73.通じぬ力
神降ろしした俺の一撃を、迷宮主は軽々避けてきやがった。
「ぜやぁあああああああ!」
俺は神速で、ナイフを振る。
しかしその全てを迷宮主は避けてきやがった。
だが、これは囮だ。
前面からの攻撃を意識させることで……。
俺は一瞬で背後に回り、奪命の一撃を放つ。
「なっ!?」
「くだらん。実に」
俺のナイフを、迷宮主は指で摘まんで止めやがった。
しかも、正面から止めたのではない。
ナイフの背中側から、つまんで、とめてきやがった。
俺の動きを完全に見切ってないとできない芸当だ。
「おまえは、つまらんな」
くるっ、と迷宮主が振り返り、俺の体に、強烈な蹴りを食らわしてきた。
どがぁん!
「ぐあぁああああああああ!」
俺は後ろへと吹っ飛ばされて、壁に激突する。
みし……ばき……と、体から嫌な音がした。
骨が何本かいってしまったようだ。
「げほ……! ごほ……な、んだ……あいつ……神降ろし……してる……俺の体に……ダメージが入る……だと……?」
現在俺は雷の神を下ろしてる状態だ。
この状態だと通常の攻撃が効かないはずだった。
けれど、敵の蹴りが綺麗にきまり、俺の体には、甚大なダメージを受けてしまった。
「シーフさん! 逃げましょう! アウルムは、今の我々だけでは勝てない!」
アウルム……。
あいつの名前か。
たしかに今の俺じゃ……勝てそうにない。
だが……!
「うぉおおおおおおおお!」
俺はダガーを振り上げる。
神の力を、限界まで込める。
「神ノ雷!!!!!!!」
こないだ、敵を一瞬で葬り去った、大技を使う。
室内であろうと、神が雷雲を呼び……。
ズガァアアアアアアアアアアアアアアアアアアアアアアアアアアアアアン!
……アウルムに、神ノ雷が直撃する。
「はぁ~……くだらん。なんて、練度の低い攻撃だ」
「!?」
アウルムが、無傷で立っていた。
なぜだ……いや、わかる。
俺は耳が良い。
だから、やつが攻撃を受ける瞬間、自分の足を地面にツッコんだのがわかった。
「雷を……地中に逃がした……」
「もういい、貴様は、つまらん」
一瞬でアウルムが近づいてきて、俺に強力なパンチを食らわせてくる。
ずがんっ!
「む? ああ、おまえも居たのか……?」
アウルムの拳に、ルイスさんが正確に弾丸をぶち当てた。
弾丸で拳の軌道を変えてなかったら……俺の頭が、アウルムのパンチで、トマトみたいに潰されていただろう。
「はぁ……はぁ……ぐ、あぁあああ!」
助かった。遅まきながらそう自覚した瞬間、体に激しい痛みが走る。
「ぐ……ぁああ……!」
神降ろしの影響だ。
人間という小さな器に、神という大きな力は入りきらないのだ。
「興がそがれたな。死ぬがいい」
アウルムが拳を振り上げる。
ルイスさんがもう一発弾丸を撃ち込もうとするが……。
「邪魔だ」
アウルムが、殺気を込めてにらみつける。
それだけで、ルイスさんは気絶してしまった。
「ルイスさん! がは……く、くそぉ……」
これで援護射撃はもうない。
アウルムには攻撃が当たらない。
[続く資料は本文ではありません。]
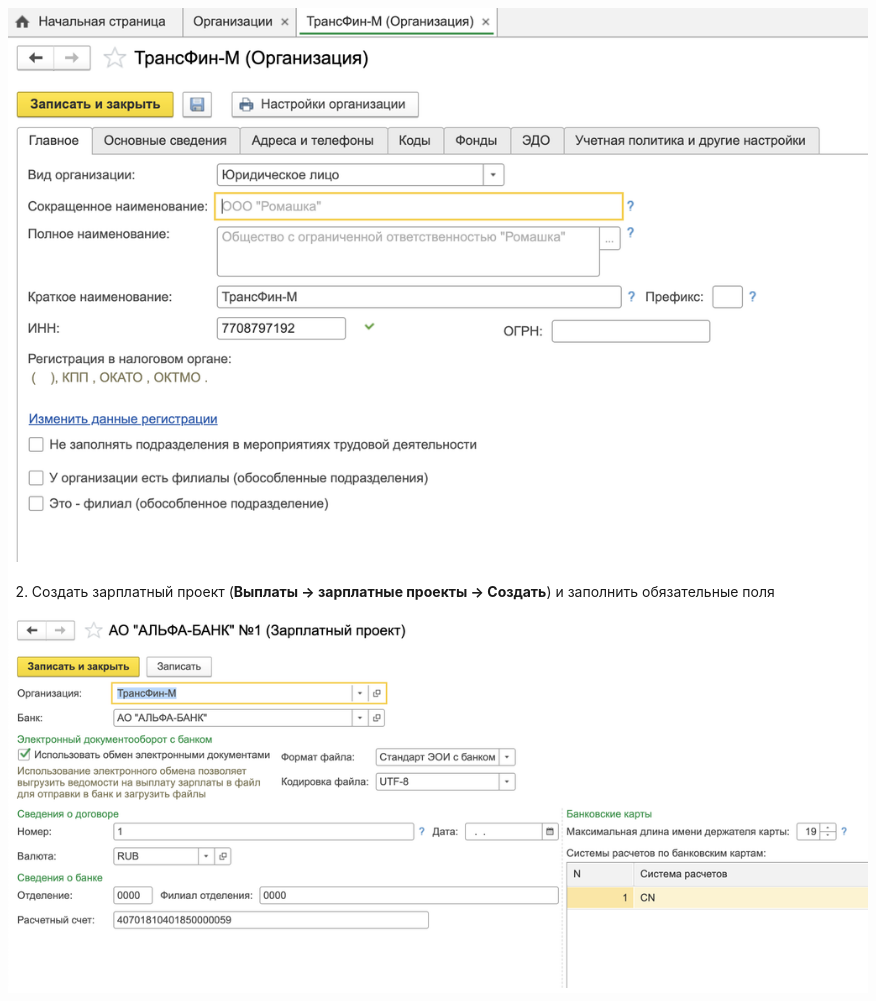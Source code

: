 ![Пример](./examples/Отправка%20зп%20ведомости%201.png "Пример отправки зарплатной ведомости")

2. Создать зарплатный проект (**Выплаты → зарплатные проекты → Создать**) и заполнить обязательные поля

![Пример](./examples/Отправка%20зп%20ведомости%202.png "Пример отправки зарплатной ведомости")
……万事休すだ。
「神降ろし。たしかに常人からすれば、凄い技術に見えるだろう。だが、その実やってることは、神の化身をその身に下ろしてるだけ。そんな程度の練度の技では、吾輩を殺すことは不可能だ」
練度不足。……わかってる。
宝の持ち腐れだって。
俺は強い力を持ってるだけの、凡人だ。
この力に見合うほどの、強さを、俺自身が身に付けていない。
「残念だ。せめて貴様が、もう少しその力を上手く使いこなせていればな。楽しめたのだが……」
アウルムが拳を振り上げ、そして……。
「死ね」
そのときだった。
ぶんっ……!
すかっ。
……アウルムの拳を、俺が……避けたのだ。
え、で、でもおかしい……。
俺は自分で動けなかった……はず。
「シーフ兄さん!」
後ろに、ひび割れの杖を持ったマイが立っていた。
杖先からは、鋼糸がのびており、それが俺の体にまとわりついていた。